Juxta-Articular fractures are fractures result in the disruption of the articular cartilage, underlying subchondral bone and usually some portion of the epiphyseal, metaphyseal or diaphyseal bone. These fractures can alter joint morphology immediately affecting joint stability, cause pain, and disrupt the effective motion of the joint. Therefore, treatment of articular fractures is aimed at anatomic reconstruction of the fracture and articular cartilage, rigid internal compression and stabilization of the fracture fragments and early mobilization of the joint. The aims in treatment are to restore joint stability and congruity, to minimize degenerative articular changes and maintain joint function.
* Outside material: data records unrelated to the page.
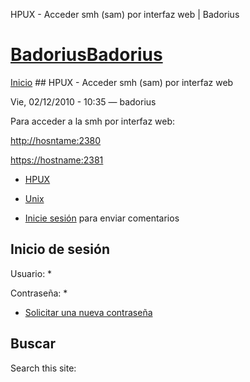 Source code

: 





HPUX - Acceder smh (sam) por interfaz web | Badorius


















# [BadoriusBadorius](/ "Badorius")

 
 

[Inicio](/) ## HPUX - Acceder smh (sam) por interfaz web

 

Vie, 02/12/2010 - 10:35 — badorius

Para acceder a la smh por interfaz web:


[http://hosntame:2380](http://hosntame:2380 "http://hosntame:2380")  

[https://hostname:2381](https://hostname:2381 "https://hostname:2381")





* [HPUX](/?q=taxonomy/term/6)
* [Unix](/?q=taxonomy/term/1)


* [Inicie sesión](/?q=user/login&destination=comment%2Freply%2F15%23comment-form) para enviar comentarios





 


## Inicio de sesión




Usuario: *



Contraseña: *



* [Solicitar una nueva contraseña](/?q=user/password "Solicita una contraseña nueva por correo electrónico.")






## Buscar





Search this site: 










 




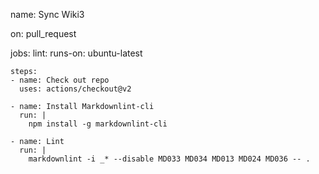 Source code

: name: Sync Wiki3

on:
  pull_request

jobs:
  lint:
    runs-on: ubuntu-latest

    steps:
    - name: Check out repo
      uses: actions/checkout@v2

    - name: Install Markdownlint-cli
      run: |
        npm install -g markdownlint-cli

    - name: Lint
      run: |
        markdownlint -i _* --disable MD033 MD034 MD013 MD024 MD036 -- .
Small bone fragment size either including or near the joint surface can limit methods of stable fixation. Recommendations for plating of a fracture include at least 6 cortices on either side of the fracture site. Juxta-articular fractures are often not amenable to conventional plating methods due to the small and inadequate number of screws that can be placed in the fracture fragment and resultant tenuous fixation. The development of L-plates and T-plates changes the configuration and placement of the screws in a fracture fragment allowing for increased screw placement and stability of the fracture fixation. These plates still require a specific fracture configuration. Other alternatives for fixation include cross-pinning with k-wires, and lag screw fixation. These repairs may also not result in a rigid fracture fixation. External skeletal fixation awards the ability to place pins are wires at different angles to maximize purchase within a small fragment. External fixators can be constructed in either a uniplanar, biplanar or bilateral fashion with connecting bars or free form when using epoxy connecting bars. Circular external fixators using small transfixation wires require minimal fragment size for stabilization.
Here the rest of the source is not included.